## Dataset
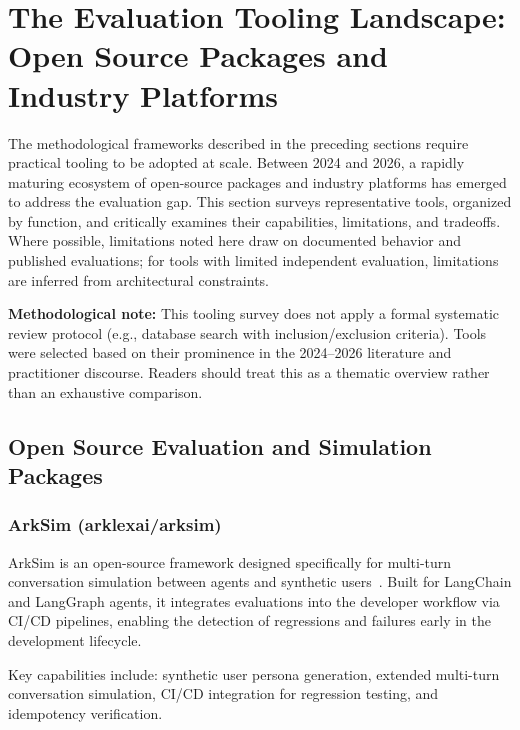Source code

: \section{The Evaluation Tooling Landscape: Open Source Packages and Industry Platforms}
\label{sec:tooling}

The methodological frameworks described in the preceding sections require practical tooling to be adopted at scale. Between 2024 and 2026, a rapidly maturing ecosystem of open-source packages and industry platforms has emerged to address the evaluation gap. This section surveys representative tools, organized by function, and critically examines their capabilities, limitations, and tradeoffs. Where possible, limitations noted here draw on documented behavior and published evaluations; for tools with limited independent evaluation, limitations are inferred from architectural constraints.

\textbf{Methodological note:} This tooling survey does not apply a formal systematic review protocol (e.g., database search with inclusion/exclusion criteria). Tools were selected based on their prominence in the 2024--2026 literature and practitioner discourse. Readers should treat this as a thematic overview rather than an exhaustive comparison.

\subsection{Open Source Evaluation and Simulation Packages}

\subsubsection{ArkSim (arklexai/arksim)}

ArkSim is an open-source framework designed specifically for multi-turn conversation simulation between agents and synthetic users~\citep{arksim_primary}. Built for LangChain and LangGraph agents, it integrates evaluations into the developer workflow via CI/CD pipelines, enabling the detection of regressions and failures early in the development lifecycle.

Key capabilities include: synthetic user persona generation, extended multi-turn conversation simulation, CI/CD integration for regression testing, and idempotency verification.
...
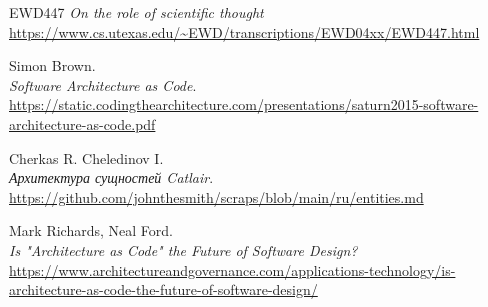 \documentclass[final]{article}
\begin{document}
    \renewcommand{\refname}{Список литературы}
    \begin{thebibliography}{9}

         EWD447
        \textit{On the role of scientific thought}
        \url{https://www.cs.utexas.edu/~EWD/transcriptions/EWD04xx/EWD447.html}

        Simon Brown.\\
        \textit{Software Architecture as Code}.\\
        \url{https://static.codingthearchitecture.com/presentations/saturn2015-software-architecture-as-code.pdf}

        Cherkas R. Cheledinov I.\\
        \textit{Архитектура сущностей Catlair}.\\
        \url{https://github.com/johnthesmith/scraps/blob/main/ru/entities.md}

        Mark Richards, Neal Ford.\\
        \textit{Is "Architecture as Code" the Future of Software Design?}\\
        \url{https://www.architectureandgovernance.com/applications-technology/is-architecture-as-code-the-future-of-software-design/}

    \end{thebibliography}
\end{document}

## Prompt
Extract every line containing the string "thebibliography" from the data above.

## Result below
    \begin{thebibliography}{9}
    \end{thebibliography}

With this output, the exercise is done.